*Dataset*.
================================
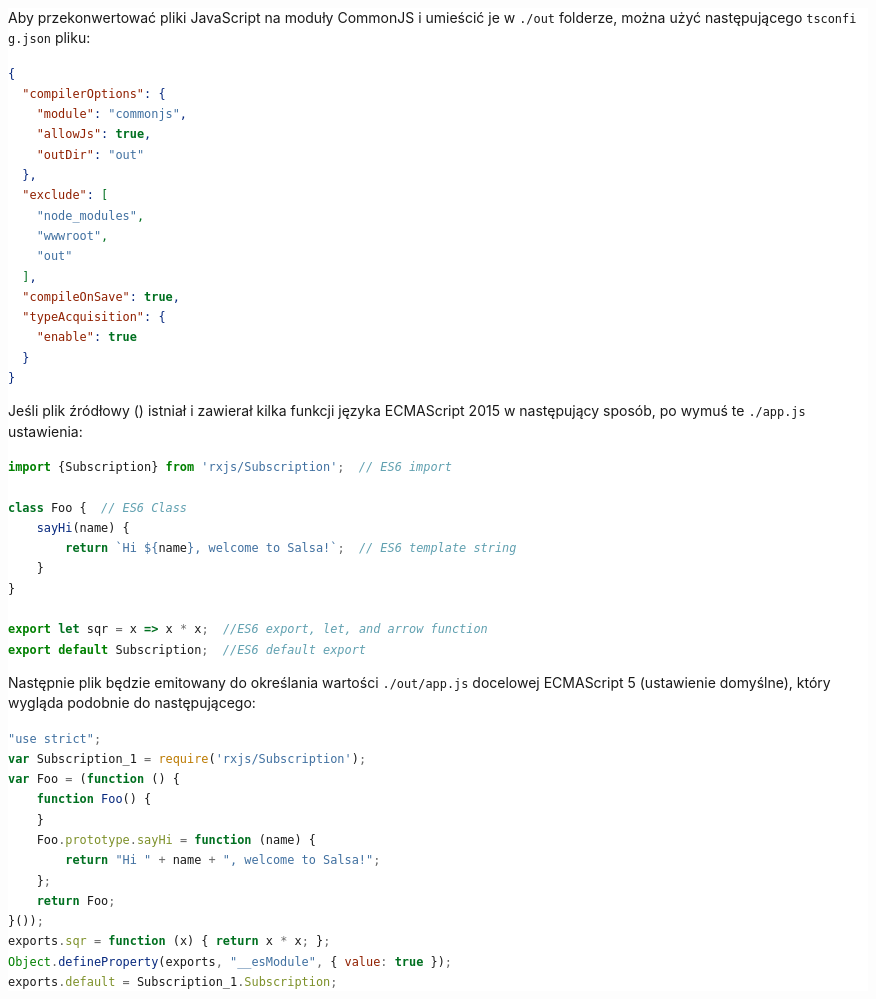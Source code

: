 Aby przekonwertować pliki JavaScript na moduły CommonJS i umieścić je w `./out` folderze, można użyć następującego `tsconfig.json` pliku:

```json
{
  "compilerOptions": {
    "module": "commonjs",
    "allowJs": true,
    "outDir": "out"
  },
  "exclude": [
    "node_modules",
    "wwwroot",
    "out"
  ],
  "compileOnSave": true,
  "typeAcquisition": {
    "enable": true
  }
}
```

Jeśli plik źródłowy () istniał i zawierał kilka funkcji języka ECMAScript 2015 w następujący sposób, po wymuś te `./app.js` ustawienia:

```js
import {Subscription} from 'rxjs/Subscription';  // ES6 import

class Foo {  // ES6 Class
    sayHi(name) {
        return `Hi ${name}, welcome to Salsa!`;  // ES6 template string
    }
}

export let sqr = x => x * x;  //ES6 export, let, and arrow function
export default Subscription;  //ES6 default export
```

Następnie plik będzie emitowany do określania wartości `./out/app.js` docelowej ECMAScript 5 (ustawienie domyślne), który wygląda podobnie do następującego:

```js
"use strict";
var Subscription_1 = require('rxjs/Subscription');
var Foo = (function () {
    function Foo() {
    }
    Foo.prototype.sayHi = function (name) {
        return "Hi " + name + ", welcome to Salsa!";
    };
    return Foo;
}());
exports.sqr = function (x) { return x * x; };
Object.defineProperty(exports, "__esModule", { value: true });
exports.default = Subscription_1.Subscription;
```
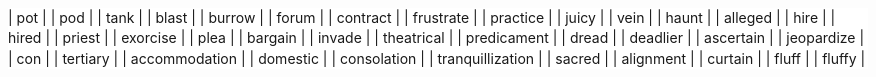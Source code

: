 | pot                      |
| pod                      |
| tank                     |
| blast                    |
| burrow                   |
| forum                    |
| contract                 |
| frustrate                |
| practice                 |
| juicy                    |
| vein                     |
| haunt                    |
| alleged                  |
| hire                     |
| hired                    |
| priest                   |
| exorcise                 |
| plea                     |
| bargain                  |
| invade                   |
| theatrical               |
| predicament              |
| dread                    |
| deadlier                 |
| ascertain                |
| jeopardize               |
| con                      |
| tertiary                 |
| accommodation            |
| domestic                 |
| consolation              |
| tranquillization         |
| sacred                   |
| alignment                |
| curtain                  |
| fluff                    |
| fluffy                   |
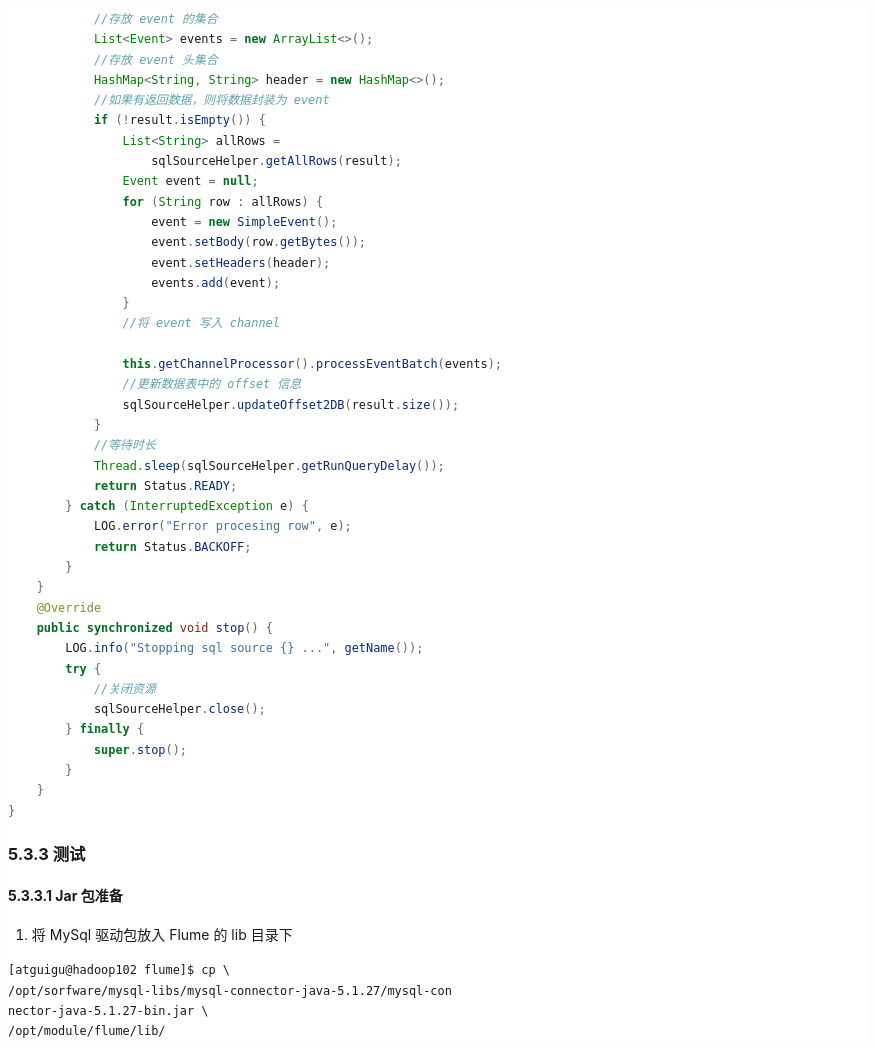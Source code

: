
 ```java
            //存放 event 的集合
            List<Event> events = new ArrayList<>();
            //存放 event 头集合
            HashMap<String, String> header = new HashMap<>();
            //如果有返回数据，则将数据封装为 event
            if (!result.isEmpty()) {
                List<String> allRows = 
                    sqlSourceHelper.getAllRows(result);
                Event event = null;
                for (String row : allRows) {
                    event = new SimpleEvent();
                    event.setBody(row.getBytes());
                    event.setHeaders(header);
                    events.add(event);
                }
                //将 event 写入 channel

                this.getChannelProcessor().processEventBatch(events);
                //更新数据表中的 offset 信息
                sqlSourceHelper.updateOffset2DB(result.size());
            }
            //等待时长
            Thread.sleep(sqlSourceHelper.getRunQueryDelay());
            return Status.READY;
        } catch (InterruptedException e) {
            LOG.error("Error procesing row", e);
            return Status.BACKOFF;
        }
    }
    @Override
    public synchronized void stop() {
        LOG.info("Stopping sql source {} ...", getName());
        try {
            //关闭资源
            sqlSourceHelper.close();
        } finally {
            super.stop();
        }
    }
}
```

### 5.3.3 测试

#### 5.3.3.1 Jar 包准备

1) 将 MySql 驱动包放入 Flume 的 lib 目录下

```shell
[atguigu@hadoop102 flume]$ cp \
/opt/sorfware/mysql-libs/mysql-connector-java-5.1.27/mysql-con
nector-java-5.1.27-bin.jar \
/opt/module/flume/lib/
```
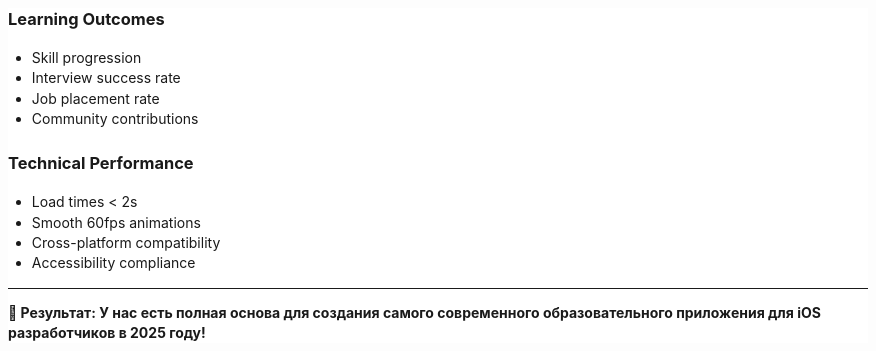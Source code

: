 ### Learning Outcomes
- Skill progression
- Interview success rate
- Job placement rate
- Community contributions

### Technical Performance
- Load times < 2s
- Smooth 60fps animations
- Cross-platform compatibility
- Accessibility compliance

---

**🎉 Результат: У нас есть полная основа для создания самого современного образовательного приложения для iOS разработчиков в 2025 году!**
================================
*What you will do*.
List every line in the records above that contains the word "sayHi".

*Answer space*.
    sayHi(name) {
    Foo.prototype.sayHi = function (name) {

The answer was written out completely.